* [Supplied material]
○ ○ ○
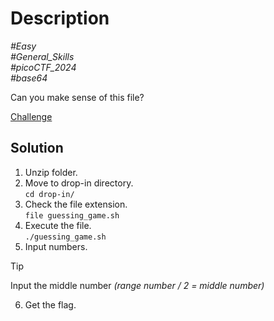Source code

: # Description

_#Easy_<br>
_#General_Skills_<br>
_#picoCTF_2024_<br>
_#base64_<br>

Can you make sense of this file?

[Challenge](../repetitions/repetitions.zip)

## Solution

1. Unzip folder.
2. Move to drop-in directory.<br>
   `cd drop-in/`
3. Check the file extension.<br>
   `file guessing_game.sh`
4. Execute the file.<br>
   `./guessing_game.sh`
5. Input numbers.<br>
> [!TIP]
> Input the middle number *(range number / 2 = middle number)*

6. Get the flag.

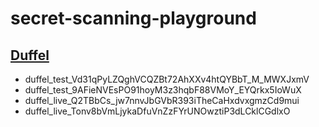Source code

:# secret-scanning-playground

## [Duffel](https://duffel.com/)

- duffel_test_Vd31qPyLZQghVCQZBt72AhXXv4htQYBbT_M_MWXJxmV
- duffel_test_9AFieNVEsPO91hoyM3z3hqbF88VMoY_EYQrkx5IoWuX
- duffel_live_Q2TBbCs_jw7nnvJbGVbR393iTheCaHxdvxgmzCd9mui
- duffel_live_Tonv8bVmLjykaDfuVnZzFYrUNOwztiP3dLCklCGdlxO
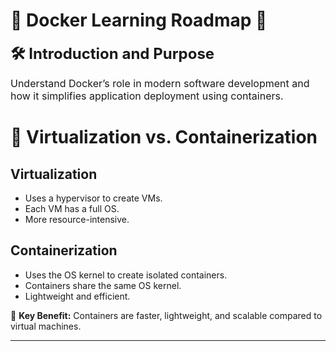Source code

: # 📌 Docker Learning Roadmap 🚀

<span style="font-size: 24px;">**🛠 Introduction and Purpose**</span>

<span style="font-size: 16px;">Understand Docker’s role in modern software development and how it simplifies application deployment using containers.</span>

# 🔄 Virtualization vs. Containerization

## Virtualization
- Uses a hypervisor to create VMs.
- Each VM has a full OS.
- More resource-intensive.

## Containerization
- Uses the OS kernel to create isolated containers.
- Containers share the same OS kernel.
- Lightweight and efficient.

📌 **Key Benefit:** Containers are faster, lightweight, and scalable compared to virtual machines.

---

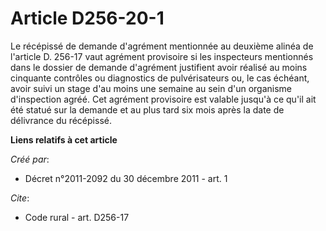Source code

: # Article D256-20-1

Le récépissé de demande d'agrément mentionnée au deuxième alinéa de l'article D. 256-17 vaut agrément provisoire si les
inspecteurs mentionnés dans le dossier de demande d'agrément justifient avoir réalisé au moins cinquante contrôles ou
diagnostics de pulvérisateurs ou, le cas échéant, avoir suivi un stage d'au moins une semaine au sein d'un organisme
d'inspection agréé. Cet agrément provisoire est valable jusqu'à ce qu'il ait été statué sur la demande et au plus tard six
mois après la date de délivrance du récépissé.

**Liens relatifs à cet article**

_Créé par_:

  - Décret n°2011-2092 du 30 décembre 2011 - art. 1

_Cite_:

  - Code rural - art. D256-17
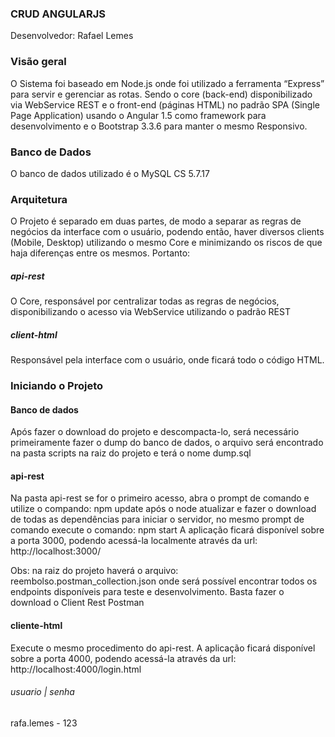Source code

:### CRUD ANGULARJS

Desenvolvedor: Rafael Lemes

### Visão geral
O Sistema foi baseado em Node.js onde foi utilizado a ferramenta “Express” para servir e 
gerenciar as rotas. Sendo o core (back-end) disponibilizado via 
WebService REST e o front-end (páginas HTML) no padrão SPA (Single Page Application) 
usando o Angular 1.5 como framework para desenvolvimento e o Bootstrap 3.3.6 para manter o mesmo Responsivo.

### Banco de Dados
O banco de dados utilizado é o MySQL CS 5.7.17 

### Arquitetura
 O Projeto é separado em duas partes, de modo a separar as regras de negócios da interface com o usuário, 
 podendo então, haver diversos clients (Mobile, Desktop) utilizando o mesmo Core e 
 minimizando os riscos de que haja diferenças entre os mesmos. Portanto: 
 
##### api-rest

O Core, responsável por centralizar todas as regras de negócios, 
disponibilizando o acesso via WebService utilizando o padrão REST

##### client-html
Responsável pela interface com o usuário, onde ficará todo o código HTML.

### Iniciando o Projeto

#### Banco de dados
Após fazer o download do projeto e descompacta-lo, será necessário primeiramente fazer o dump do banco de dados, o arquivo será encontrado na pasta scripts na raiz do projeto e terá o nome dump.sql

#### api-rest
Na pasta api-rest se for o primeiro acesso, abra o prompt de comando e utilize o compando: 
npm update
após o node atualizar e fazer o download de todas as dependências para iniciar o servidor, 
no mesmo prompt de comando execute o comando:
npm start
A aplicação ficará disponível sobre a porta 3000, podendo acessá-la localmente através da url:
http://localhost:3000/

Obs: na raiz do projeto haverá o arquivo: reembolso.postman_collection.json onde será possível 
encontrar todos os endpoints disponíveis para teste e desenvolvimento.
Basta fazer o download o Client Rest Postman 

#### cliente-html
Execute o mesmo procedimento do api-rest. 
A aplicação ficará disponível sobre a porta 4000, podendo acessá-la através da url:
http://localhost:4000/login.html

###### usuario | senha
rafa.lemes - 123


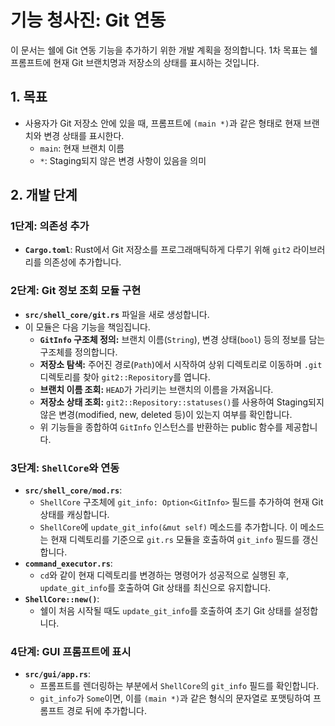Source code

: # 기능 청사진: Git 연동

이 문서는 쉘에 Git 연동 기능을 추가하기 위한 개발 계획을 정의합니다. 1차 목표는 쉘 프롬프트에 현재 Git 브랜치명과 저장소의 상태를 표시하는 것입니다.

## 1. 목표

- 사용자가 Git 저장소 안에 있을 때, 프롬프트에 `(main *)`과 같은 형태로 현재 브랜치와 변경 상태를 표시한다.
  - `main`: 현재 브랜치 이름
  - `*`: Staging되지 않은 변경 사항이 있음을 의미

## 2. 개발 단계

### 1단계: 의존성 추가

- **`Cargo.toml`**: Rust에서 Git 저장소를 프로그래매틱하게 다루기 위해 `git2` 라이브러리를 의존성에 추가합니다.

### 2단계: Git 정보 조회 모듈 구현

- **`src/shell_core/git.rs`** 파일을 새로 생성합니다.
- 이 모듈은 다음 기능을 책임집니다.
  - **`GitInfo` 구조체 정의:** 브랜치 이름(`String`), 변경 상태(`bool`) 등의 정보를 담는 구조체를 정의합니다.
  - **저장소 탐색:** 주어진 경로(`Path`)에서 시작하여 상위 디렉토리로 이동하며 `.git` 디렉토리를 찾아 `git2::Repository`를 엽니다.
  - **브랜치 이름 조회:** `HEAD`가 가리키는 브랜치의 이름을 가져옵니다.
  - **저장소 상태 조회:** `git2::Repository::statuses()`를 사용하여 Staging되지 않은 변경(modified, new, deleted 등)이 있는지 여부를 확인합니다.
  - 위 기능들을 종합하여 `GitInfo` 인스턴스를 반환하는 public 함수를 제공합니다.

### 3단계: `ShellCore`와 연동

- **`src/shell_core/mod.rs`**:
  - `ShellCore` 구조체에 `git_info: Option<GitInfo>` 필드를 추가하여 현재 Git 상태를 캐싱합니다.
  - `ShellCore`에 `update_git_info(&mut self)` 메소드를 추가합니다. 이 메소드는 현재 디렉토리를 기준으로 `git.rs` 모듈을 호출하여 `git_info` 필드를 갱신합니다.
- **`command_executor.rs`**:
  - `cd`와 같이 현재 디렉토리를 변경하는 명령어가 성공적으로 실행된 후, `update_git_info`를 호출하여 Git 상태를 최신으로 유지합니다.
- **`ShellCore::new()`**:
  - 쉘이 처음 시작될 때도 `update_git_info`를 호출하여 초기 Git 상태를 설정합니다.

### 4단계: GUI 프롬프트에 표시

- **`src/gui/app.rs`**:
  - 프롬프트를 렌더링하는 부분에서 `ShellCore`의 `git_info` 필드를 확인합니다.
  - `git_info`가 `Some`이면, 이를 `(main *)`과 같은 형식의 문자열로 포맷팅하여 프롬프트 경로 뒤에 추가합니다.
○ ○ ○
* [Task prompt]
Would you write out every record word for word, leaving no picture in?

* [Result of this task]
Source code

: # Description

_#Easy_<br>
_#General_Skills_<br>
_#picoCTF_2024_<br>
_#base64_<br>

Can you make sense of this file?

[Challenge](../repetitions/repetitions.zip)

## Solution

1. Unzip folder.
2. Move to drop-in directory.<br>
   `cd drop-in/`
3. Check the file extension.<br>
   `file guessing_game.sh`
4. Execute the file.<br>
   `./guessing_game.sh`
5. Input numbers.<br>
> [!TIP]
> Input the middle number *(range number / 2 = middle number)*

6. Get the flag.

Source code

:# secret-scanning-playground

## [Duffel](https://duffel.com/)

- duffel_test_Vd31qPyLZQghVCQZBt72AhXXv4htQYBbT_M_MWXJxmV
- duffel_test_9AFieNVEsPO91hoyM3z3hqbF88VMoY_EYQrkx5IoWuX
- duffel_live_Q2TBbCs_jw7nnvJbGVbR393iTheCaHxdvxgmzCd9mui
- duffel_live_Tonv8bVmLjykaDfuVnZzFYrUNOwztiP3dLCklCGdlxO
Source code

: # 📌 Docker Learning Roadmap 🚀

<span style="font-size: 24px;">**🛠 Introduction and Purpose**</span>

<span style="font-size: 16px;">Understand Docker’s role in modern software development and how it simplifies application deployment using containers.</span>

# 🔄 Virtualization vs. Containerization

## Virtualization
- Uses a hypervisor to create VMs.
- Each VM has a full OS.
- More resource-intensive.

## Containerization
- Uses the OS kernel to create isolated containers.
- Containers share the same OS kernel.
- Lightweight and efficient.

📌 **Key Benefit:** Containers are faster, lightweight, and scalable compared to virtual machines.

---

Source code

: # Article D256-20-1

Le récépissé de demande d'agrément mentionnée au deuxième alinéa de l'article D. 256-17 vaut agrément provisoire si les
inspecteurs mentionnés dans le dossier de demande d'agrément justifient avoir réalisé au moins cinquante contrôles ou
diagnostics de pulvérisateurs ou, le cas échéant, avoir suivi un stage d'au moins une semaine au sein d'un organisme
d'inspection agréé. Cet agrément provisoire est valable jusqu'à ce qu'il ait été statué sur la demande et au plus tard six
mois après la date de délivrance du récépissé.

**Liens relatifs à cet article**

_Créé par_:

  - Décret n°2011-2092 du 30 décembre 2011 - art. 1

_Cite_:

  - Code rural - art. D256-17
Source code

:### CRUD ANGULARJS

Desenvolvedor: Rafael Lemes

### Visão geral
O Sistema foi baseado em Node.js onde foi utilizado a ferramenta “Express” para servir e 
gerenciar as rotas. Sendo o core (back-end) disponibilizado via 
WebService REST e o front-end (páginas HTML) no padrão SPA (Single Page Application) 
usando o Angular 1.5 como framework para desenvolvimento e o Bootstrap 3.3.6 para manter o mesmo Responsivo.

### Banco de Dados
O banco de dados utilizado é o MySQL CS 5.7.17 

### Arquitetura
 O Projeto é separado em duas partes, de modo a separar as regras de negócios da interface com o usuário, 
 podendo então, haver diversos clients (Mobile, Desktop) utilizando o mesmo Core e 
 minimizando os riscos de que haja diferenças entre os mesmos. Portanto: 
 
##### api-rest

O Core, responsável por centralizar todas as regras de negócios, 
disponibilizando o acesso via WebService utilizando o padrão REST

##### client-html
Responsável pela interface com o usuário, onde ficará todo o código HTML.

### Iniciando o Projeto

#### Banco de dados
Após fazer o download do projeto e descompacta-lo, será necessário primeiramente fazer o dump do banco de dados, o arquivo será encontrado na pasta scripts na raiz do projeto e terá o nome dump.sql

#### api-rest
Na pasta api-rest se for o primeiro acesso, abra o prompt de comando e utilize o compando: 
npm update
após o node atualizar e fazer o download de todas as dependências para iniciar o servidor, 
no mesmo prompt de comando execute o comando:
npm start
A aplicação ficará disponível sobre a porta 3000, podendo acessá-la localmente através da url:
http://localhost:3000/

Obs: na raiz do projeto haverá o arquivo: reembolso.postman_collection.json onde será possível 
encontrar todos os endpoints disponíveis para teste e desenvolvimento.
Basta fazer o download o Client Rest Postman 

#### cliente-html
Execute o mesmo procedimento do api-rest. 
A aplicação ficará disponível sobre a porta 4000, podendo acessá-la através da url:
http://localhost:4000/login.html

###### usuario | senha
rafa.lemes - 123


Source code

: # 기능 청사진: Git 연동

이 문서는 쉘에 Git 연동 기능을 추가하기 위한 개발 계획을 정의합니다. 1차 목표는 쉘 프롬프트에 현재 Git 브랜치명과 저장소의 상태를 표시하는 것입니다.

## 1. 목표

- 사용자가 Git 저장소 안에 있을 때, 프롬프트에 `(main *)`과 같은 형태로 현재 브랜치와 변경 상태를 표시한다.
  - `main`: 현재 브랜치 이름
  - `*`: Staging되지 않은 변경 사항이 있음을 의미

## 2. 개발 단계

### 1단계: 의존성 추가

- **`Cargo.toml`**: Rust에서 Git 저장소를 프로그래매틱하게 다루기 위해 `git2` 라이브러리를 의존성에 추가합니다.

### 2단계: Git 정보 조회 모듈 구현

- **`src/shell_core/git.rs`** 파일을 새로 생성합니다.
- 이 모듈은 다음 기능을 책임집니다.
  - **`GitInfo` 구조체 정의:** 브랜치 이름(`String`), 변경 상태(`bool`) 등의 정보를 담는 구조체를 정의합니다.
  - **저장소 탐색:** 주어진 경로(`Path`)에서 시작하여 상위 디렉토리로 이동하며 `.git` 디렉토리를 찾아 `git2::Repository`를 엽니다.
  - **브랜치 이름 조회:** `HEAD`가 가리키는 브랜치의 이름을 가져옵니다.
  - **저장소 상태 조회:** `git2::Repository::statuses()`를 사용하여 Staging되지 않은 변경(modified, new, deleted 등)이 있는지 여부를 확인합니다.
  - 위 기능들을 종합하여 `GitInfo` 인스턴스를 반환하는 public 함수를 제공합니다.

### 3단계: `ShellCore`와 연동

- **`src/shell_core/mod.rs`**:
  - `ShellCore` 구조체에 `git_info: Option<GitInfo>` 필드를 추가하여 현재 Git 상태를 캐싱합니다.
  - `ShellCore`에 `update_git_info(&mut self)` 메소드를 추가합니다. 이 메소드는 현재 디렉토리를 기준으로 `git.rs` 모듈을 호출하여 `git_info` 필드를 갱신합니다.
- **`command_executor.rs`**:
  - `cd`와 같이 현재 디렉토리를 변경하는 명령어가 성공적으로 실행된 후, `update_git_info`를 호출하여 Git 상태를 최신으로 유지합니다.
- **`ShellCore::new()`**:
  - 쉘이 처음 시작될 때도 `update_git_info`를 호출하여 초기 Git 상태를 설정합니다.

### 4단계: GUI 프롬프트에 표시

- **`src/gui/app.rs`**:
  - 프롬프트를 렌더링하는 부분에서 `ShellCore`의 `git_info` 필드를 확인합니다.
  - `git_info`가 `Some`이면, 이를 `(main *)`과 같은 형식의 문자열로 포맷팅하여 프롬프트 경로 뒤에 추가합니다.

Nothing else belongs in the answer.